## Aim of the task
I need the lines below from the one with "- Summer 2021" down to the one with "Java, C#, or C.|" reproduced exactly, both ends included, and nothing else.

## Input data
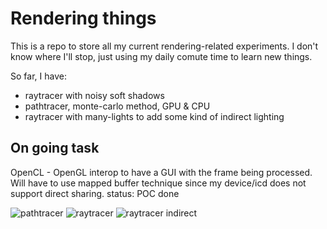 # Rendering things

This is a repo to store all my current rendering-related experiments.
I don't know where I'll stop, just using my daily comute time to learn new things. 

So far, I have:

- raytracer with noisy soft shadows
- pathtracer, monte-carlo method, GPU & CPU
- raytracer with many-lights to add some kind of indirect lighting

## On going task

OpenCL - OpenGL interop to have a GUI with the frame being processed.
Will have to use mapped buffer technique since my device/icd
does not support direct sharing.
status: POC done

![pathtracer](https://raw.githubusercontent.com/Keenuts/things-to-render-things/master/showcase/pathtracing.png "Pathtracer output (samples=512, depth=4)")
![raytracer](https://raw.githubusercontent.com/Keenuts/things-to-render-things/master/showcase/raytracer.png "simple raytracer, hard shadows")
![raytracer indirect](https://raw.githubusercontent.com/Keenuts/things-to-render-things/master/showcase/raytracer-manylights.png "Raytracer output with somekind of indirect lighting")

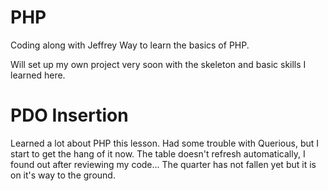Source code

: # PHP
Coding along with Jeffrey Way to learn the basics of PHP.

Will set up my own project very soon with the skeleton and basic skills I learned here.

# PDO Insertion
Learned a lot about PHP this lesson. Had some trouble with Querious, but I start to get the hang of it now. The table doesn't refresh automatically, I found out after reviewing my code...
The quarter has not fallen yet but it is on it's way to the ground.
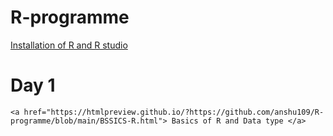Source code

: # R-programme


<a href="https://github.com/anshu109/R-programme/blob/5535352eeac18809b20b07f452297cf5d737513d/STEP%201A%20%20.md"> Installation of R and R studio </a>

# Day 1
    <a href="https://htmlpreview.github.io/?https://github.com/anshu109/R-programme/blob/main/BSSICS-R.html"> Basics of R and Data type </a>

---

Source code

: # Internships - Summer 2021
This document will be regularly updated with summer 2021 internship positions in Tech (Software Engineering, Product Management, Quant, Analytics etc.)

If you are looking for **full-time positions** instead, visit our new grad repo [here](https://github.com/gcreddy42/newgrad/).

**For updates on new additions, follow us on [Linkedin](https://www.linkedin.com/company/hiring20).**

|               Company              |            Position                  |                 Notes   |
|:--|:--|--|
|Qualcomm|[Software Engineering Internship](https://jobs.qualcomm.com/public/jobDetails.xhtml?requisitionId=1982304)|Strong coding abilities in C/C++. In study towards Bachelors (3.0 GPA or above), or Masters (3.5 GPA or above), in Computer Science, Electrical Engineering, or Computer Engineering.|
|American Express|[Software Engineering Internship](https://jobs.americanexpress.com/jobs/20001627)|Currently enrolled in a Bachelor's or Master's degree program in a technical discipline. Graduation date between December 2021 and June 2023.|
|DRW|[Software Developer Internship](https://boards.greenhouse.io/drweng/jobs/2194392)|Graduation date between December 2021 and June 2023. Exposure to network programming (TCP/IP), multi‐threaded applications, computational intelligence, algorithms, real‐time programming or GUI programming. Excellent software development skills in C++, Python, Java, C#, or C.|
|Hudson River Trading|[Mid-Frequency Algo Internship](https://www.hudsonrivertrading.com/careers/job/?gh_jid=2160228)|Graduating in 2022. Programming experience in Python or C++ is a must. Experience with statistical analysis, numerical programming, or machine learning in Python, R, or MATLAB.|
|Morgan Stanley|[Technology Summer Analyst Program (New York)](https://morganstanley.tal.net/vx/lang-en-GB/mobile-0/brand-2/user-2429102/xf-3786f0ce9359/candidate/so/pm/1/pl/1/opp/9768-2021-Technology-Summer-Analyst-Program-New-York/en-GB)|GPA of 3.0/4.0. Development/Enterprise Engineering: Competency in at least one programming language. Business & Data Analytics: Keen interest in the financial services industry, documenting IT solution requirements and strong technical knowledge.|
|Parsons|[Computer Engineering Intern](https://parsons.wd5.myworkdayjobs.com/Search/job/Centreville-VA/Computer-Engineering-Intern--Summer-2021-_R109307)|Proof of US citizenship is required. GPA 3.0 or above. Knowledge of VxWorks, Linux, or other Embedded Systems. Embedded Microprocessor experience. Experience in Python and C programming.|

* * *

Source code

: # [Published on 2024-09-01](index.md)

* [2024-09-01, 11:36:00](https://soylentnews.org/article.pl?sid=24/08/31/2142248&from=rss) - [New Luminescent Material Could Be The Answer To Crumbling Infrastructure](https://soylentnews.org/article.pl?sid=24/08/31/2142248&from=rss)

## Solution to this exercise
: # Internships - Summer 2021
This document will be regularly updated with summer 2021 internship positions in Tech (Software Engineering, Product Management, Quant, Analytics etc.)

If you are looking for **full-time positions** instead, visit our new grad repo [here](https://github.com/gcreddy42/newgrad/).

**For updates on new additions, follow us on [Linkedin](https://www.linkedin.com/company/hiring20).**

|               Company              |            Position                  |                 Notes   |
|:--|:--|--|
|Qualcomm|[Software Engineering Internship](https://jobs.qualcomm.com/public/jobDetails.xhtml?requisitionId=1982304)|Strong coding abilities in C/C++. In study towards Bachelors (3.0 GPA or above), or Masters (3.5 GPA or above), in Computer Science, Electrical Engineering, or Computer Engineering.|
|American Express|[Software Engineering Internship](https://jobs.americanexpress.com/jobs/20001627)|Currently enrolled in a Bachelor's or Master's degree program in a technical discipline. Graduation date between December 2021 and June 2023.|
|DRW|[Software Developer Internship](https://boards.greenhouse.io/drweng/jobs/2194392)|Graduation date between December 2021 and June 2023. Exposure to network programming (TCP/IP), multi‐threaded applications, computational intelligence, algorithms, real‐time programming or GUI programming. Excellent software development skills in C++, Python, Java, C#, or C.|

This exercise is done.